§ To do
In this exercise, retype exactly and only the lines from the top of the entries below through the line that holds "## [WIP] 積み残し課題", omitting pictures.

§ Data extracts

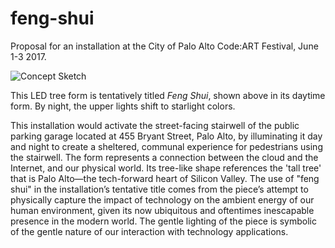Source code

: # feng-shui
Proposal for an installation at the City of Palo Alto Code:ART Festival, June 1-3 2017.

![Concept Sketch](https://github.com/mog96/feng-shui/blob/master/feng-shui-concept-sketch.jpg)

This LED tree form is tentatively titled _Feng Shui_, shown above in its daytime form. By night, the upper lights shift to starlight colors.

This installation would activate the street-facing stairwell of the public parking garage located at 455 Bryant Street, Palo Alto, by illuminating it day and night to create a sheltered, communal experience for pedestrians using the stairwell. The form represents a connection between the cloud and the Internet, and our physical world. Its tree-like shape references the 'tall tree' that is Palo Alto—the tech-forward heart of Silicon Valley. The use of "feng shui" in the installation’s tentative title comes from the piece’s attempt to physically capture the impact of technology on the ambient energy of our human environment, given its now ubiquitous and oftentimes inescapable presence in the modern world. The gentle lighting of the piece is symbolic of the gentle nature of our interaction with technology applications.
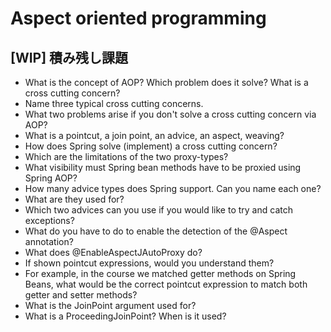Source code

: # Aspect oriented programming

## [WIP] 積み残し課題
* What is the concept of AOP? Which problem does it solve? What is a cross cutting concern?
* Name three typical cross cutting concerns.
* What two problems arise if you don't solve a cross cutting concern via AOP?
* What is a pointcut, a join point, an advice, an aspect, weaving?
* How does Spring solve (implement) a cross cutting concern?
* Which are the limitations of the two proxy-types?
* What visibility must Spring bean methods have to be proxied using Spring AOP?
* How many advice types does Spring support. Can you name each one?
* What are they used for?
* Which two advices can you use if you would like to try and catch exceptions?
* What do you have to do to enable the detection of the @Aspect annotation?
* What does @EnableAspectJAutoProxy do?
* If shown pointcut expressions, would you understand them?
* For example, in the course we matched getter methods on Spring Beans, what would be the correct pointcut expression to match both getter and setter methods?
* What is the JoinPoint argument used for?
* What is a ProceedingJoinPoint? When is it used?
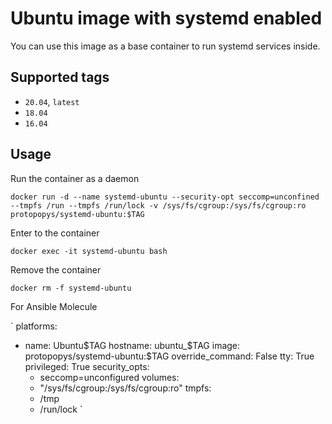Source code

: # Ubuntu image with systemd enabled

You can use this image as a base container to run systemd services inside.

## Supported tags
 - `20.04`, `latest`
 - `18.04`
 - `16.04`

## Usage

Run the container as a daemon

`docker run -d --name systemd-ubuntu --security-opt seccomp=unconfined --tmpfs /run --tmpfs /run/lock -v /sys/fs/cgroup:/sys/fs/cgroup:ro protopopys/systemd-ubuntu:$TAG`

Enter to the container

`docker exec -it systemd-ubuntu bash`

Remove the container

`docker rm -f systemd-ubuntu`

For Ansible Molecule

`
platforms:
  - name: Ubuntu$TAG
    hostname: ubuntu_$TAG
    image: protopopys/systemd-ubuntu:$TAG
    override_command: False
    tty: True
    privileged: True
    security_opts:
      - seccomp=unconfigured
    volumes:
      - "/sys/fs/cgroup:/sys/fs/cgroup:ro"
    tmpfs:
      - /tmp
      - /run/lock
`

§ Written answer
Source code

: # feng-shui
Proposal for an installation at the City of Palo Alto Code:ART Festival, June 1-3 2017.

![Concept Sketch](https://github.com/mog96/feng-shui/blob/master/feng-shui-concept-sketch.jpg)

This LED tree form is tentatively titled _Feng Shui_, shown above in its daytime form. By night, the upper lights shift to starlight colors.

This installation would activate the street-facing stairwell of the public parking garage located at 455 Bryant Street, Palo Alto, by illuminating it day and night to create a sheltered, communal experience for pedestrians using the stairwell. The form represents a connection between the cloud and the Internet, and our physical world. Its tree-like shape references the 'tall tree' that is Palo Alto—the tech-forward heart of Silicon Valley. The use of "feng shui" in the installation’s tentative title comes from the piece’s attempt to physically capture the impact of technology on the ambient energy of our human environment, given its now ubiquitous and oftentimes inescapable presence in the modern world. The gentle lighting of the piece is symbolic of the gentle nature of our interaction with technology applications.
Source code

: # Aspect oriented programming

## [WIP] 積み残し課題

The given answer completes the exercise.